--- START ---
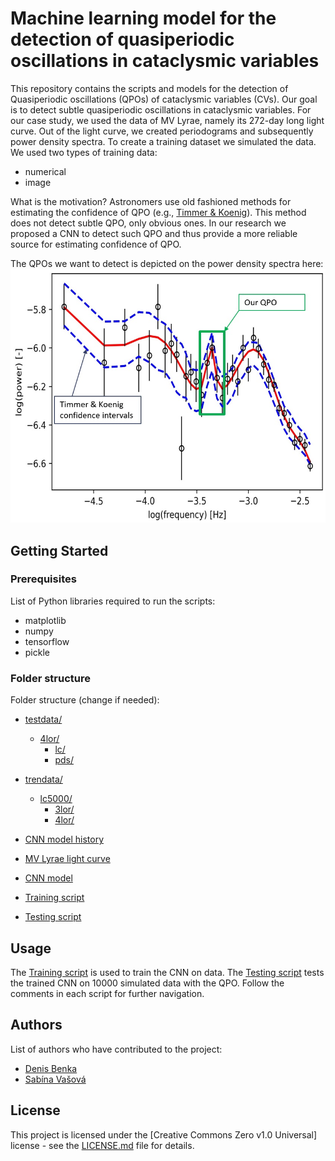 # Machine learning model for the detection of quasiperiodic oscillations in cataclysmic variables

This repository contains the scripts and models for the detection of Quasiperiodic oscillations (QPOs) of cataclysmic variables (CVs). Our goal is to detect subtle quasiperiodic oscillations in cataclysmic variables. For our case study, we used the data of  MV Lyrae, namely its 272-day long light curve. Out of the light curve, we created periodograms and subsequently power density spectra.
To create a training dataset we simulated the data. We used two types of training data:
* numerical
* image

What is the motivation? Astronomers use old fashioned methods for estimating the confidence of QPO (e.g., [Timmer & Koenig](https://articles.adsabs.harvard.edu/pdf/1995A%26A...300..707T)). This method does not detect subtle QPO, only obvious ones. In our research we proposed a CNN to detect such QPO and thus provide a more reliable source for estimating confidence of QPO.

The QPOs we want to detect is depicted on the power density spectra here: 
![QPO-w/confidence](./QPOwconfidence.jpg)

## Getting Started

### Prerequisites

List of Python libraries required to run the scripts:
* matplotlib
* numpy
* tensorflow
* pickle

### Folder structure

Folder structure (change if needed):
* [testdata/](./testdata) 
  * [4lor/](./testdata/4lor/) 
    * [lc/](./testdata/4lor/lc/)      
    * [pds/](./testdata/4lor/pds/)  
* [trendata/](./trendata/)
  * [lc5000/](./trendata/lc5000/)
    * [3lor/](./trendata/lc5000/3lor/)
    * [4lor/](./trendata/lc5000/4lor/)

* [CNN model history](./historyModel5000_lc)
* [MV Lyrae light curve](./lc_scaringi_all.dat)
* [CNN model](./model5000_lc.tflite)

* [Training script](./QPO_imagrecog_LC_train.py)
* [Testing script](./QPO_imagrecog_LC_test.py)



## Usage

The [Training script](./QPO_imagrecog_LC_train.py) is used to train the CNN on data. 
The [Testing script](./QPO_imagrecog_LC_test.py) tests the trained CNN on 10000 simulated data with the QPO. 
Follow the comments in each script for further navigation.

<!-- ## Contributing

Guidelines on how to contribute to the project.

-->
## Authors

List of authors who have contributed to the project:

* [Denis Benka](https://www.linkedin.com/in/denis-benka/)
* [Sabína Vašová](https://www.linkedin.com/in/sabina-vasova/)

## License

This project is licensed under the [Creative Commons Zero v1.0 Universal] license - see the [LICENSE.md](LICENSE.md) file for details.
--- END ---
--- START ---
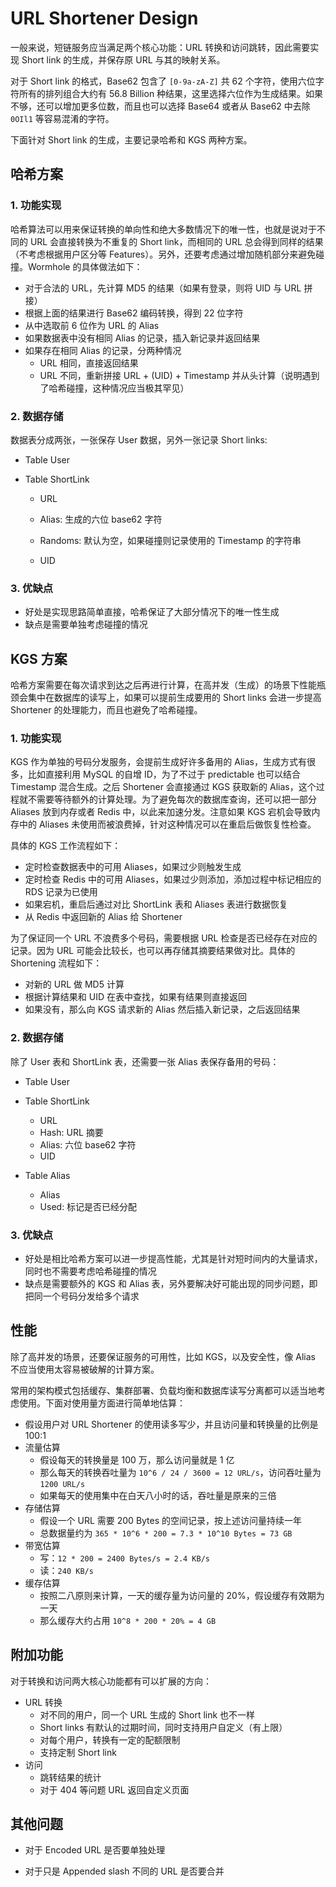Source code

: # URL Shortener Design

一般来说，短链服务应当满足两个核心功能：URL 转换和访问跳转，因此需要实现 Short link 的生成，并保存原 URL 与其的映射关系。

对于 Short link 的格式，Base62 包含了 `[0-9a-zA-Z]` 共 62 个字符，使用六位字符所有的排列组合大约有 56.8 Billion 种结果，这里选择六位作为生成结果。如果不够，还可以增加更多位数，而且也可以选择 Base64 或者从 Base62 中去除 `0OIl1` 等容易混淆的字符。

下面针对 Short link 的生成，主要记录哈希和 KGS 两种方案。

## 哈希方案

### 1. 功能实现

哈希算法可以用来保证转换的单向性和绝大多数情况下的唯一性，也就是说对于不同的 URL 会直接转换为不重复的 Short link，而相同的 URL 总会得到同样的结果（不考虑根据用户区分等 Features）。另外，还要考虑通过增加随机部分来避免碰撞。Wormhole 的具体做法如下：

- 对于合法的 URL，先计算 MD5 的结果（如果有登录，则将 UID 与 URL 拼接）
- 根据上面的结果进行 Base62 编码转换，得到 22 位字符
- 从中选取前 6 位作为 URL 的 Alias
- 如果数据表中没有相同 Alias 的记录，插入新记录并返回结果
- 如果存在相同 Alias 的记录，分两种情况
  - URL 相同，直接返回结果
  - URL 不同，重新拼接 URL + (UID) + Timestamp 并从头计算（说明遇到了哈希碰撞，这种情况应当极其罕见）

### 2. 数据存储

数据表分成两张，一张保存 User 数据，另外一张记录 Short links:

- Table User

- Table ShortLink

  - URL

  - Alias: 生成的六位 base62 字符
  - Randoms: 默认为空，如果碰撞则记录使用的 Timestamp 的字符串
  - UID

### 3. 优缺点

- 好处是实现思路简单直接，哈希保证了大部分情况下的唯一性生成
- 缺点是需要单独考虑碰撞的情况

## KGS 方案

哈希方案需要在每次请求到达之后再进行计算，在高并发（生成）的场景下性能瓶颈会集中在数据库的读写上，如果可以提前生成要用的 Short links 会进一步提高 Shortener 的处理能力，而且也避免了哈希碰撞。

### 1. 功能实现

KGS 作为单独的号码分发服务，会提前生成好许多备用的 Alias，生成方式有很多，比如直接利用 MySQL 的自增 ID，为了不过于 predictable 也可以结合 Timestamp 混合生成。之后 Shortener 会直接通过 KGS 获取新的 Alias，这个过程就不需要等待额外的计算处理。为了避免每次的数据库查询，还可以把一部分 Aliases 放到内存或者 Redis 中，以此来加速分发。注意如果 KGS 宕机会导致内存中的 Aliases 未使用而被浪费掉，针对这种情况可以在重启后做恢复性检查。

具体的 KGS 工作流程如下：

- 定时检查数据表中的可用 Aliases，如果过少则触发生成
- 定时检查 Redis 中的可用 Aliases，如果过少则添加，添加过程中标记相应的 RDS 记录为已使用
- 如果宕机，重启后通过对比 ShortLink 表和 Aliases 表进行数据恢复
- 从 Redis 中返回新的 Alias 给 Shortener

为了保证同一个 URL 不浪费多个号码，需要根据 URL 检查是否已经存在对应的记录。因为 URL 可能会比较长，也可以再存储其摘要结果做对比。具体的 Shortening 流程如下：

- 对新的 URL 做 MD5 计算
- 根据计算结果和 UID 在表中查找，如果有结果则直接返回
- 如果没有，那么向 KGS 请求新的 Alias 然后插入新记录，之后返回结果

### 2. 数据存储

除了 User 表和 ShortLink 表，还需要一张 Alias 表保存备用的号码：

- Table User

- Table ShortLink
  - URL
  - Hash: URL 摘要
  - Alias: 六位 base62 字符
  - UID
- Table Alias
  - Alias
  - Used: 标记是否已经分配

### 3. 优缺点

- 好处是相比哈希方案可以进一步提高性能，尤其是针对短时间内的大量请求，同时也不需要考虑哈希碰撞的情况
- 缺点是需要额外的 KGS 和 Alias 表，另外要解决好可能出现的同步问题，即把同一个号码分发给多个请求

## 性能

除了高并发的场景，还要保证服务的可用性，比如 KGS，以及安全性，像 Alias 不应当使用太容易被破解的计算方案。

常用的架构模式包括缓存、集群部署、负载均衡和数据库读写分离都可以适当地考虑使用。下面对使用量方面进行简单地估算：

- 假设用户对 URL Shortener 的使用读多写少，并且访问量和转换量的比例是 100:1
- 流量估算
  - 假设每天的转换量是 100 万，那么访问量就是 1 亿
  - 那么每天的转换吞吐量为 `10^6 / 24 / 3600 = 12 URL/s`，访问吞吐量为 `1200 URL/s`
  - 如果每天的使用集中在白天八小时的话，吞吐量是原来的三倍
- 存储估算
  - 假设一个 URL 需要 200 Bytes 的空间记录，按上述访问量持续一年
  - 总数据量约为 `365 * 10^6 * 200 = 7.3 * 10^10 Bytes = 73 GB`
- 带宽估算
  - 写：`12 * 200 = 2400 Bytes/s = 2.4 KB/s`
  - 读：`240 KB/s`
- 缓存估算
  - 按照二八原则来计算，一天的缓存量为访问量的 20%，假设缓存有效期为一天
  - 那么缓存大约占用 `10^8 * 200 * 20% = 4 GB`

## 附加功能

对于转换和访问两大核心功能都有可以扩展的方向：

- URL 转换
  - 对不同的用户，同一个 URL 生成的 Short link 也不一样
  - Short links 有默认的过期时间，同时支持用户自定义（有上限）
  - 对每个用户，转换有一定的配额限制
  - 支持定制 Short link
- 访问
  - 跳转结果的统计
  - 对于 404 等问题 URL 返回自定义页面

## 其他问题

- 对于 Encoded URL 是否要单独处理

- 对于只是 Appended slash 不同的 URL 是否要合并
--- END ---
● **WHAT THE TASK ASKS**: Look for the string "structure" in the listing above and copy every line holding it.

● **EXERCISE ANSWER**:
### Folder structure
Folder structure (change if needed):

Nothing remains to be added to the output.